◆ Task prompt ◆
Which lines below hold the word "alpha"? Copy all of them.

(Document images with source code)
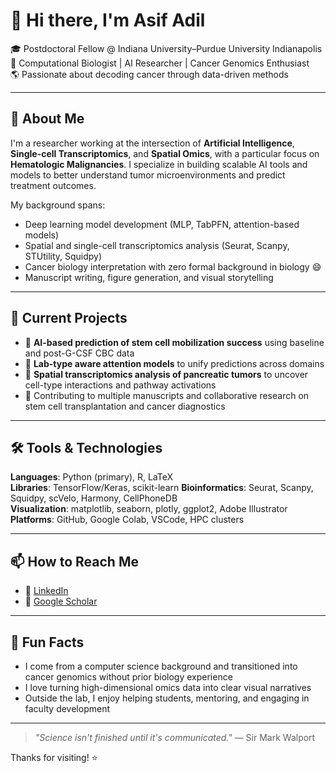 # 👋 Hi there, I'm Asif Adil

🎓 Postdoctoral Fellow @ Indiana University–Purdue University Indianapolis  
🔬 Computational Biologist | AI Researcher | Cancer Genomics Enthusiast  
🌎 Passionate about decoding cancer through data-driven methods

---

## 🧬 About Me

I'm a researcher working at the intersection of **Artificial Intelligence**, **Single-cell Transcriptomics**, and **Spatial Omics**, with a particular focus on **Hematologic Malignancies**. I specialize in building scalable AI tools and models to better understand tumor microenvironments and predict treatment outcomes.

My background spans:
- Deep learning model development (MLP, TabPFN, attention-based models)
- Spatial and single-cell transcriptomics analysis (Seurat, Scanpy, STUtility, Squidpy)
- Cancer biology interpretation with zero formal background in biology 😄
- Manuscript writing, figure generation, and visual storytelling

---

## 🧪 Current Projects

- 🧠 **AI-based prediction of stem cell mobilization success** using baseline and post-G-CSF CBC data  
- 🧭 **Lab-type aware attention models** to unify predictions across domains  
- 🧬 **Spatial transcriptomics analysis of pancreatic tumors** to uncover cell-type interactions and pathway activations  
- 🧾 Contributing to multiple manuscripts and collaborative research on stem cell transplantation and cancer diagnostics

---

## 🛠️ Tools & Technologies

**Languages**: Python (primary), R, LaTeX  
**Libraries**: TensorFlow/Keras, scikit-learn
**Bioinformatics**: Seurat, Scanpy, Squidpy, scVelo, Harmony, CellPhoneDB  
**Visualization**: matplotlib, seaborn, plotly, ggplot2, Adobe Illustrator  
**Platforms**: GitHub, Google Colab, VSCode, HPC clusters

---

## 📫 How to Reach Me

- 🔗 [LinkedIn](https://www.linkedin.com/in/asif-adil-phd-790936b2/) 
- 📝 [Google Scholar](https://scholar.google.com/citations?hl=en&user=hjHjPPoAAAAJ) 

---

## 🌱 Fun Facts

- I come from a computer science background and transitioned into cancer genomics without prior biology experience
- I love turning high-dimensional omics data into clear visual narratives
- Outside the lab, I enjoy helping students, mentoring, and engaging in faculty development

---

> *"Science isn't finished until it's communicated."* — Sir Mark Walport

Thanks for visiting! ⭐️

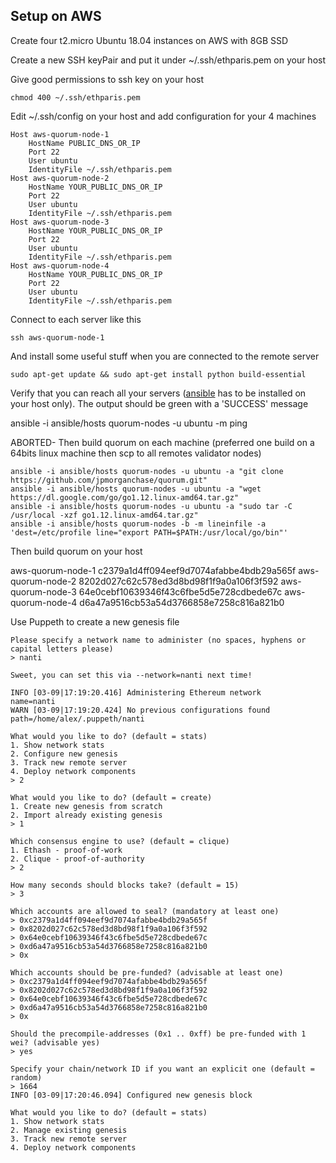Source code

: ## Setup on AWS


Create four t2.micro Ubuntu 18.04 instances on AWS with 8GB SSD


Create a new SSH keyPair and put it under ~/.ssh/ethparis.pem on your host

Give good permissions to ssh key on your host


    chmod 400 ~/.ssh/ethparis.pem


Edit ~/.ssh/config on your host and add configuration for your 4 machines


    Host aws-quorum-node-1
        HostName PUBLIC_DNS_OR_IP
        Port 22
        User ubuntu
        IdentityFile ~/.ssh/ethparis.pem
    Host aws-quorum-node-2
        HostName YOUR_PUBLIC_DNS_OR_IP
        Port 22
        User ubuntu
        IdentityFile ~/.ssh/ethparis.pem
    Host aws-quorum-node-3
        HostName YOUR_PUBLIC_DNS_OR_IP
        Port 22
        User ubuntu
        IdentityFile ~/.ssh/ethparis.pem
    Host aws-quorum-node-4
        HostName YOUR_PUBLIC_DNS_OR_IP
        Port 22
        User ubuntu
        IdentityFile ~/.ssh/ethparis.pem


Connect to each server like this

    ssh aws-quorum-node-1

And install some useful stuff when you are connected to the remote server

    sudo apt-get update && sudo apt-get install python build-essential

Verify that you can reach all your servers ([ansible](https://docs.ansible.com/ansible/latest/installation_guide/intro_installation.html) has to be installed on your host only). The output should be green with a 'SUCCESS' message

ansible -i ansible/hosts quorum-nodes -u ubuntu -m ping

ABORTED- Then build quorum on each machine (preferred one build on a 64bits linux machine then scp to all remotes validator nodes)

    ansible -i ansible/hosts quorum-nodes -u ubuntu -a "git clone https://github.com/jpmorganchase/quorum.git"
    ansible -i ansible/hosts quorum-nodes -u ubuntu -a "wget https://dl.google.com/go/go1.12.linux-amd64.tar.gz"
    ansible -i ansible/hosts quorum-nodes -u ubuntu -a "sudo tar -C /usr/local -xzf go1.12.linux-amd64.tar.gz"
    ansible -i ansible/hosts quorum-nodes -b -m lineinfile -a 'dest=/etc/profile line="export PATH=$PATH:/usr/local/go/bin"'

Then build quorum on your host

aws-quorum-node-1 c2379a1d4ff094eef9d7074afabbe4bdb29a565f
aws-quorum-node-2 8202d027c62c578ed3d8bd98f1f9a0a106f3f592
aws-quorum-node-3 64e0cebf10639346f43c6fbe5d5e728cdbede67c
aws-quorum-node-4 d6a47a9516cb53a54d3766858e7258c816a821b0

Use Puppeth to create a new genesis file


    Please specify a network name to administer (no spaces, hyphens or capital letters please)
    > nanti

    Sweet, you can set this via --network=nanti next time!

    INFO [03-09|17:19:20.416] Administering Ethereum network           name=nanti
    WARN [03-09|17:19:20.424] No previous configurations found         path=/home/alex/.puppeth/nanti

    What would you like to do? (default = stats)
    1. Show network stats
    2. Configure new genesis
    3. Track new remote server
    4. Deploy network components
    > 2

    What would you like to do? (default = create)
    1. Create new genesis from scratch
    2. Import already existing genesis
    > 1

    Which consensus engine to use? (default = clique)
    1. Ethash - proof-of-work
    2. Clique - proof-of-authority
    > 2

    How many seconds should blocks take? (default = 15)
    > 3

    Which accounts are allowed to seal? (mandatory at least one)
    > 0xc2379a1d4ff094eef9d7074afabbe4bdb29a565f
    > 0x8202d027c62c578ed3d8bd98f1f9a0a106f3f592
    > 0x64e0cebf10639346f43c6fbe5d5e728cdbede67c
    > 0xd6a47a9516cb53a54d3766858e7258c816a821b0
    > 0x

    Which accounts should be pre-funded? (advisable at least one)
    > 0xc2379a1d4ff094eef9d7074afabbe4bdb29a565f
    > 0x8202d027c62c578ed3d8bd98f1f9a0a106f3f592
    > 0x64e0cebf10639346f43c6fbe5d5e728cdbede67c
    > 0xd6a47a9516cb53a54d3766858e7258c816a821b0
    > 0x

    Should the precompile-addresses (0x1 .. 0xff) be pre-funded with 1 wei? (advisable yes)
    > yes

    Specify your chain/network ID if you want an explicit one (default = random)
    > 1664
    INFO [03-09|17:20:46.094] Configured new genesis block

    What would you like to do? (default = stats)
    1. Show network stats
    2. Manage existing genesis
    3. Track new remote server
    4. Deploy network components


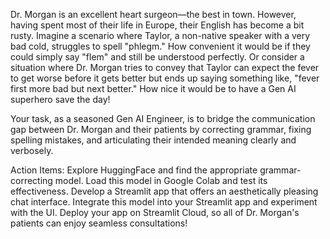 Dr. Morgan is an excellent heart surgeon—the best in town. However, having spent most of their life in Europe, their English has become a bit rusty. Imagine a scenario where Taylor, a non-native 
speaker with a very bad cold, struggles to spell "phlegm." How convenient it would be if they could simply say "flem" and still be understood perfectly. Or consider a situation where Dr. Morgan 
tries to convey that Taylor can expect the fever to get worse before it gets better but ends up saying something like, "fever first more bad but next better." How nice it would be to have a Gen AI 
superhero save the day!

Your task, as a seasoned Gen AI Engineer, is to bridge the communication gap between Dr. Morgan and their patients by correcting grammar, fixing spelling mistakes, and articulating their 
intended meaning clearly and verbosely.
  
  
  Action Items:
    Explore HuggingFace and find the appropriate grammar-correcting model.
    Load this model in Google Colab and test its effectiveness.
    Develop a Streamlit app that offers an aesthetically pleasing chat interface.
    Integrate this model into your Streamlit app and experiment with the UI.
    Deploy your app on Streamlit Cloud, so all of Dr. Morgan's patients can enjoy seamless consultations!

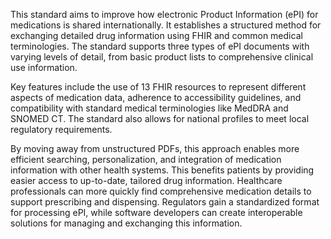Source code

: This standard aims to improve how electronic Product Information (ePI) for medications is shared internationally. It establishes a structured method for exchanging detailed drug information using FHIR and common medical terminologies. The standard supports three types of ePI documents with varying levels of detail, from basic product lists to comprehensive clinical use information.

Key features include the use of 13 FHIR resources to represent different aspects of medication data, adherence to accessibility guidelines, and compatibility with standard medical terminologies like MedDRA and SNOMED CT. The standard also allows for national profiles to meet local regulatory requirements.

By moving away from unstructured PDFs, this approach enables more efficient searching, personalization, and integration of medication information with other health systems. This benefits patients by providing easier access to up-to-date, tailored drug information. Healthcare professionals can more quickly find comprehensive medication details to support prescribing and dispensing. Regulators gain a standardized format for processing ePI, while software developers can create interoperable solutions for managing and exchanging this information.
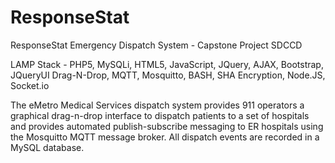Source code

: # ResponseStat
ResponseStat Emergency Dispatch System - Capstone Project SDCCD

LAMP Stack - PHP5, MySQLi, HTML5, JavaScript, JQuery, AJAX, Bootstrap, JQueryUI Drag-N-Drop, MQTT, Mosquitto, BASH, SHA Encryption, Node.JS, Socket.io 

The eMetro Medical Services dispatch system provides 911 operators a graphical drag-n-drop interface to dispatch patients to a set of hospitals and provides automated publish-subscribe messaging to ER hospitals using the Mosquitto MQTT message broker. All dispatch events are recorded in a MySQL database.

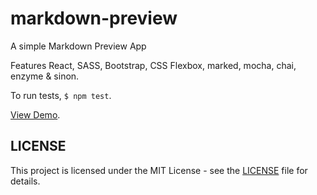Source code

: # markdown-preview

A simple Markdown Preview App

Features React, SASS, Bootstrap, CSS Flexbox, marked, mocha, chai, enzyme & sinon.

To run tests, `$ npm test`.

[View Demo](https://ibleedfilm.github.io/markdown-preview).

## LICENSE
This project is licensed under the MIT License - see the [LICENSE](LICENSE) file
for details.
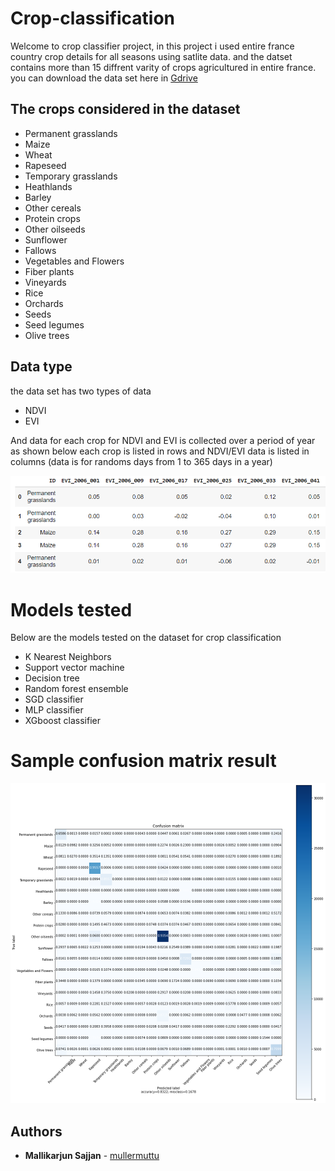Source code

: # Crop-classification

Welcome to crop classifier project, in this project i used entire france country crop details for all seasons using satlite data. and the datset contains more than 15 diffrent varity of crops agricultured in entire france. you can download the data set here in [Gdrive](https://drive.google.com/drive/folders/1PWK4LGJQHXJv5MAv1UN2XbAwJxS6vwYk?usp=sharing)

## The crops considered in the dataset 
* Permanent grasslands
* Maize
* Wheat
* Rapeseed
* Temporary grasslands
* Heathlands
* Barley
* Other cereals
* Protein crops
* Other oilseeds
* Sunflower
* Fallows
* Vegetables and Flowers
* Fiber plants
* Vineyards
* Rice
* Orchards
* Seeds
* Seed legumes
* Olive trees

## Data type

the data set has two types of data 
* NDVI
* EVI

And data for each crop for NDVI and EVI is collected over a period of year as shown below each crop is listed in rows and NDVI/EVI data is listed in columns (data is for randoms days from 1 to 365 days in a year)

![dataview](dataview.PNG)

# Models tested 

Below are the models tested on the dataset for crop classification

* K Nearest Neighbors
* Support vector machine
* Decision tree
* Random forest ensemble
* SGD classifier
* MLP classifier
* XGboost classifier

# Sample confusion matrix result

![dataview](confusion_matrix.PNG)

## Authors

* **Mallikarjun Sajjan**  - [mullermuttu](https://github.com/millermuttu)


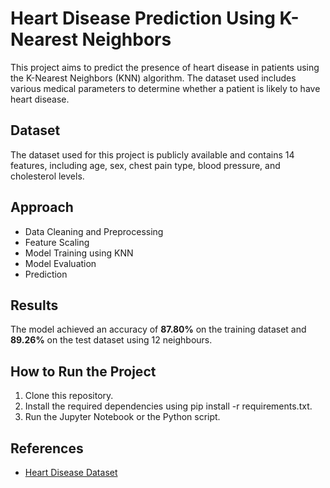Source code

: # Heart Disease Prediction Using K-Nearest Neighbors

This project aims to predict the presence of heart disease in patients using the K-Nearest Neighbors (KNN) algorithm. The dataset used includes various medical parameters to determine whether a patient is likely to have heart disease.

## Dataset
The dataset used for this project is publicly available and contains 14 features, including age, sex, chest pain type, blood pressure, and cholesterol levels.

## Approach
- Data Cleaning and Preprocessing
- Feature Scaling
- Model Training using KNN
- Model Evaluation
- Prediction

## Results
The model achieved an accuracy of **87.80%** on the training dataset and **89.26%** on the test dataset using 12 neighbours.

## How to Run the Project
1. Clone this repository.
2. Install the required dependencies using pip install -r requirements.txt.
3. Run the Jupyter Notebook or the Python script.

## References
- [Heart Disease Dataset](https://www.kaggle.com/datasets/johnsmith88/heart-disease-dataset/data)
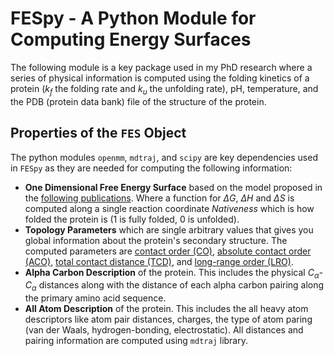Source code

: # FESpy - A Python Module for Computing Energy Surfaces
The following module is a key package used in my PhD research where a series of physical information is computed using
the folding kinetics of a protein ($k_f$ the folding rate and $k_u$ the unfolding rate), pH, temperature, and the PDB (protein data bank)
file of the structure of the protein.

## Properties of the `FES` Object
The python modules `openmm`, `mdtraj`, and `scipy` are key dependencies used in `FESpy` as they are needed for computing the
following information:
- **One Dimensional Free Energy Surface** based on the model proposed in the 
[following publications](https://doi.org/10.1039/C1CP20402E). Where a function for $\Delta G$, $\Delta H$ and $\Delta S$
is computed along a single reaction coordinate *Nativeness* which is how folded the protein is (1 is fully folded, 0 is 
unfolded).
- **Topology Parameters** which are single arbitrary values that gives you global information about the protein's secondary
structure. The computed parameters are [contact order (CO)](https://doi.org/10.1006/JMBI.1998.1645), 
[absolute contact order (ACO)](https://doi.org/10.1110/PS.0302503), [total contact distance (TCD)](https://doi.org/10.1016/S0006-3495(02)75410-6),
and [long-range order (LRO)](https://doi.org/10.1006/JMBI.2001.4775).
- **Alpha Carbon Description** of the protein. This includes the physical $C_\alpha$-$C_\alpha$ distances along with the 
distance of each alpha carbon pairing along the primary amino acid sequence.
- **All Atom Description** of the protein. This includes the all heavy atom descriptors like atom pair distances, charges,
the type of atom paring (van der Waals, hydrogen-bonding, electrostatic). All distances and pairing information are computed
using `mdtraj` library.

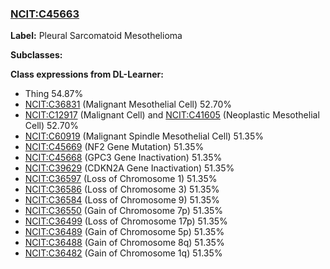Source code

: 
### [NCIT:C45663](http://purl.obolibrary.org/obo/NCIT_C45663)
**Label:** Pleural Sarcomatoid Mesothelioma

**Subclasses:** 

**Class expressions from DL-Learner:**

- Thing 54.87%
- [NCIT:C36831](http://purl.obolibrary.org/obo/NCIT_C36831) (Malignant Mesothelial Cell) 52.70%
- [NCIT:C12917](http://purl.obolibrary.org/obo/NCIT_C12917) (Malignant Cell) and [NCIT:C41605](http://purl.obolibrary.org/obo/NCIT_C41605) (Neoplastic Mesothelial Cell) 52.70%
- [NCIT:C60919](http://purl.obolibrary.org/obo/NCIT_C60919) (Malignant Spindle Mesothelial Cell) 51.35%
- [NCIT:C45669](http://purl.obolibrary.org/obo/NCIT_C45669) (NF2 Gene Mutation) 51.35%
- [NCIT:C45668](http://purl.obolibrary.org/obo/NCIT_C45668) (GPC3 Gene Inactivation) 51.35%
- [NCIT:C39629](http://purl.obolibrary.org/obo/NCIT_C39629) (CDKN2A Gene Inactivation) 51.35%
- [NCIT:C36597](http://purl.obolibrary.org/obo/NCIT_C36597) (Loss of Chromosome 1) 51.35%
- [NCIT:C36586](http://purl.obolibrary.org/obo/NCIT_C36586) (Loss of Chromosome 3) 51.35%
- [NCIT:C36584](http://purl.obolibrary.org/obo/NCIT_C36584) (Loss of Chromosome 9) 51.35%
- [NCIT:C36550](http://purl.obolibrary.org/obo/NCIT_C36550) (Gain of Chromosome 7p) 51.35%
- [NCIT:C36499](http://purl.obolibrary.org/obo/NCIT_C36499) (Loss of Chromosome 17p) 51.35%
- [NCIT:C36489](http://purl.obolibrary.org/obo/NCIT_C36489) (Gain of Chromosome 5p) 51.35%
- [NCIT:C36488](http://purl.obolibrary.org/obo/NCIT_C36488) (Gain of Chromosome 8q) 51.35%
- [NCIT:C36482](http://purl.obolibrary.org/obo/NCIT_C36482) (Gain of Chromosome 1q) 51.35%



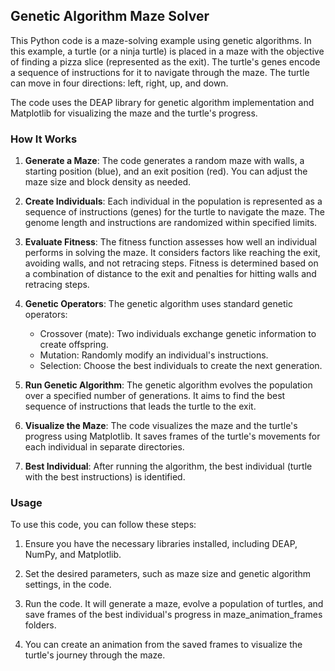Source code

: 
## Genetic Algorithm Maze Solver

This Python code is a maze-solving example using genetic algorithms. In this example, a turtle (or a ninja turtle) is placed in a maze with the objective of finding a pizza slice (represented as the exit). The turtle's genes encode a sequence of instructions for it to navigate through the maze. The turtle can move in four directions: left, right, up, and down.

The code uses the DEAP library for genetic algorithm implementation and Matplotlib for visualizing the maze and the turtle's progress.


### How It Works

1. **Generate a Maze**: The code generates a random maze with walls, a starting position (blue), and an exit position (red). You can adjust the maze size and block density as needed.

2. **Create Individuals**: Each individual in the population is represented as a sequence of instructions (genes) for the turtle to navigate the maze. The genome length and instructions are randomized within specified limits.

3. **Evaluate Fitness**: The fitness function assesses how well an individual performs in solving the maze. It considers factors like reaching the exit, avoiding walls, and not retracing steps. Fitness is determined based on a combination of distance to the exit and penalties for hitting walls and retracing steps.

4. **Genetic Operators**: The genetic algorithm uses standard genetic operators:
   - Crossover (mate): Two individuals exchange genetic information to create offspring.
   - Mutation: Randomly modify an individual's instructions.
   - Selection: Choose the best individuals to create the next generation.

5. **Run Genetic Algorithm**: The genetic algorithm evolves the population over a specified number of generations. It aims to find the best sequence of instructions that leads the turtle to the exit.

6. **Visualize the Maze**: The code visualizes the maze and the turtle's progress using Matplotlib. It saves frames of the turtle's movements for each individual in separate directories.

7. **Best Individual**: After running the algorithm, the best individual (turtle with the best instructions) is identified.

### Usage

To use this code, you can follow these steps:

1. Ensure you have the necessary libraries installed, including DEAP, NumPy, and Matplotlib.

2. Set the desired parameters, such as maze size and genetic algorithm settings, in the code.

3. Run the code. It will generate a maze, evolve a population of turtles, and save frames of the best individual's progress in maze_animation_frames folders.

4. You can create an animation from the saved frames to visualize the turtle's journey through the maze.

◆ Answer area ◆
- **Alpha Carbon Description** of the protein. This includes the physical $C_\alpha$-$C_\alpha$ distances along with the 
distance of each alpha carbon pairing along the primary amino acid sequence.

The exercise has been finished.